Eu costumo dizer que nós temos leis adequadas no nosso país, temos resoluções do Conselho Nacional de Educação que são adequadas à necessidade de acesso à educação pública e para a permanência dos nossos estudantes, além da qualidade necessária. Então temos leis e resoluções do Conselho. Como é que nunca foram colocadas em prática essas legislações?A Lei de Diretrizes e Bases (LDB) da educação nacional, que é de 1996, tem elementos importantes de seu conteúdo que não foram colocados em prática nesse processo. Por exemplo, o repasse de recursos para que as Secretarias de Educação faça a gestão da educação. Isso está na lei desde 1996 e nunca foi colocado em prática. O Plano Nacional de Educação é outro instrumento que prevê metas e estratégias para a educação e que não foram colocadas em prática. A resolução do Conselho Nacional de Educação fala sobre a redução da quantidade de alunos por turma, da relação de professores, da relação de alunos com os funcionários da educação. Está em parecer de 2009 e 2010, que nunca foi colocado em prática. O que a pandemia nos traz? A necessidade de refletir sobre esses conteúdos conquistados em lei e colocá-los em prática. Porque quando se fala em reduzir o número de alunos por turma, nós podemos chegar a um número que foi apontado lá atrás, em 2009 e 2010, e que nunca foi colocado em prática, para garantir a qualidade. As escolas são tratadas de qualquer forma, com um número enorme de contratações temporárias, quando a Constituição Federal diz que o ingresso ao serviço público deve ser “exclusivamente” por concurso público. E claro que nós sabemos que tudo isso é feito de forma proposital, por governos como o de Fernando Henrique Cardoso, Michel Temer e agora Bolsonaro, que são privatistas, neoliberais, que não acreditam que o Estado tem o dever de garantir as políticas públicas para o nosso povo, entre eles, a educação.

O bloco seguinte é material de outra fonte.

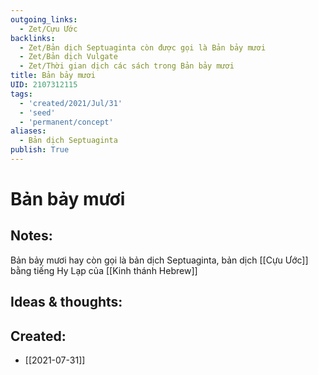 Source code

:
 ```yaml
---
outgoing_links:
  - Zet/Cựu Ước
backlinks:
  - Zet/Bản dịch Septuaginta còn được gọi là Bản bảy mươi
  - Zet/Bản dịch Vulgate
  - Zet/Thời gian dịch các sách trong Bản bảy mươi
title: Bản bảy mươi
UID: 2107312115
tags:
  - 'created/2021/Jul/31'
  - 'seed'
  - 'permanent/concept'
aliases:
  - Bản dịch Septuaginta
publish: True
---
```

# Bản bảy mươi

## Notes:
Bản bảy mươi hay còn gọi là bản dịch Septuaginta, bản dịch [[Cựu Ước]] bằng tiếng Hy Lạp của [[Kinh thánh Hebrew]]

## Ideas & thoughts:

## Created:
- [[2021-07-31]]
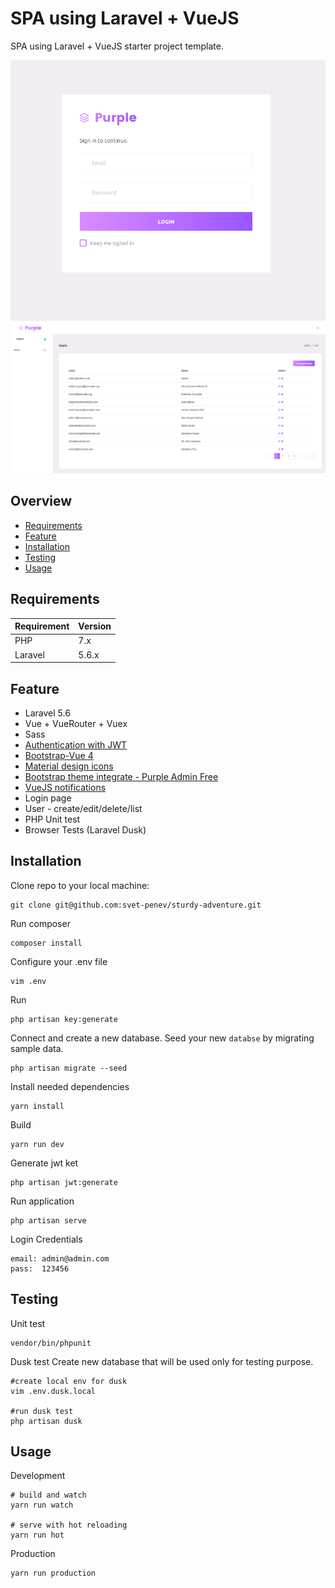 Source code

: # SPA using Laravel + VueJS
 SPA using Laravel + VueJS starter project template.
 
![Login Page](https://raw.githubusercontent.com/svet-penev/sturdy-adventure/master/public/img/login.png)
![User Page](https://raw.githubusercontent.com/svet-penev/sturdy-adventure/master/public/img/users.png)

## Overview

  * [Requirements](#requirements)
  * [Feature](#feature)
  * [Installation](#installation)
  * [Testing](#testing)
  * [Usage](#usage)

## Requirements

| Requirement | Version
| :--- | :---
| PHP | 7.x
| Laravel | 5.6.x

## Feature
* Laravel 5.6
* Vue + VueRouter + Vuex
* Sass
* [Authentication with JWT](https://github.com/tymondesigns/jwt-auth/)
* [Bootstrap-Vue 4](https://bootstrap-vue.js.org/)
* [Material design icons](https://materialdesignicons.com/)
* [Bootstrap theme integrate - Purple Admin Free](http://www.bootstrapdash.com/demo/purple-admin-free/index.html)
* [VueJS notifications](https://github.com/euvl/vue-notification/)
* Login page
* User - create/edit/delete/list 
* PHP Unit test
* Browser Tests (Laravel Dusk)

## Installation

Clone repo to your local machine:
```
git clone git@github.com:svet-penev/sturdy-adventure.git
```

Run composer
```
composer install
```

Configure your .env file
```
vim .env
```

Run 
```
php artisan key:generate
```


Connect and create a new database. Seed your new `databse` by migrating sample data.
```
php artisan migrate --seed
```

Install needed dependencies
```
yarn install
```

Build 
```
yarn run dev
```

Generate jwt ket
```
php artisan jwt:generate
```

Run application
```
php artisan serve
```

Login Credentials
```
email: admin@admin.com
pass:  123456
```

## Testing
Unit test
```
vendor/bin/phpunit
```

Dusk test 
Create new database that will be used only for testing purpose.
```
#create local env for dusk
vim .env.dusk.local

#run dusk test
php artisan dusk
```

## Usage
Development
```
# build and watch
yarn run watch

# serve with hot reloading
yarn run hot
```

Production
```
yarn run production
```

E como são governos privatistas, todo o ataque deles, inclusive o golpe de 2016, foi no sentido de não colocar medidas como essas em prática, fazer o sucateamento dos serviços públicos e depois privatizar.
Nosso grande receio nesse momento é o ataque do setor privado, da Fundação Lemann, da Fundação Roberto Marinho, e tantas outras, vendendo plataformas privadas para o setor público, não só para enfrentar a pandemia, mas colocando como uma vantagem o fato de reduzir a contratação de professores. Por isso, nós da CNTE afirmamos que queremos sim discutir essas plataformas e tecnologias, mas que sejam plataformas públicas, sem colocar o dinheiro do nosso povo na mão desse setor privado que se aproveita da pandemia para concentrar renda.

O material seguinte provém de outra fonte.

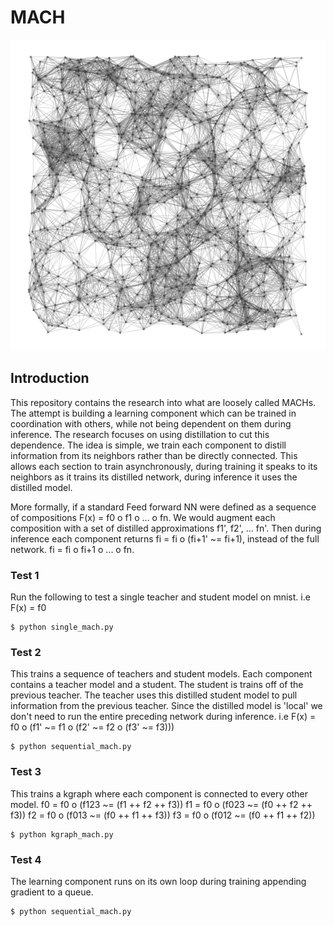 # MACH

<img src="assets/mach.png" width="1000" />

## Introduction
This repository contains the research into what are loosely called MACHs. The attempt is building a learning component which can be trained in coordination with others, while not being dependent on them during inference. The research focuses on using distillation to cut this dependence. The idea is simple, we train each component to distill information from its neighbors rather than be directly connected. This allows each section to train asynchronously, during training it speaks to its neighbors as it trains its distilled network, during inference it uses the distilled model.

More formally, if a standard Feed forward NN were defined as a sequence of compositions F(x) = f0 o f1 o ... o fn. We would augment each composition with a set of distilled approximations f1', f2', ... fn'. Then during inference each component returns fi = fi o (fi+1' ~= fi+1), instead of the full network. fi = fi o fi+1 o ... o fn.

### Test 1
Run the following to test a single teacher and student model on mnist.
i.e F(x) = f0
```
$ python single_mach.py
```

### Test 2
This trains a sequence of teachers and student models. Each component contains a teacher model and a student. The student is trains off of the previous teacher. The teacher uses this distilled student model to pull information from the previous teacher. Since the distilled model is 'local' we don't need to run the entire preceding network during inference.
i.e F(x) = f0 o (f1' ~= f1 o (f2' ~= f2 o (f3' ~= f3)))
```
$ python sequential_mach.py
```

### Test 3
This trains a kgraph where each component is connected to every other model.
f0 = f0 o (f123 ~= (f1 ++ f2 ++ f3))
f1 = f0 o (f023 ~= (f0 ++ f2 ++ f3))
f2 = f0 o (f013 ~= (f0 ++ f1 ++ f3))
f3 = f0 o (f012 ~= (f0 ++ f1 ++ f2))
```
$ python kgraph_mach.py
```

### Test 4
The learning component runs on its own loop during training appending gradient to a queue.
```
$ python sequential_mach.py
```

Veja bem, um levantamento recente mostrou que os bilionários do Brasil concentraram mais recursos durante o período da pandemia do que todo o recurso destinado ao Fundeb em 2020. De 18 de março a 12 de julho 58 bilionários aumentaram o seu patrimônio líquido em R$ 180 bilhões, enquanto o Fundeb, que atende mais de 40 milhões de pessoas tinha uma previsão de R$ 173 bilhões, podendo ser menos por causa da queda na receita. Então esse ataque do setor privado é o que nos preocupa nesse período de pandemia e após a pandemia.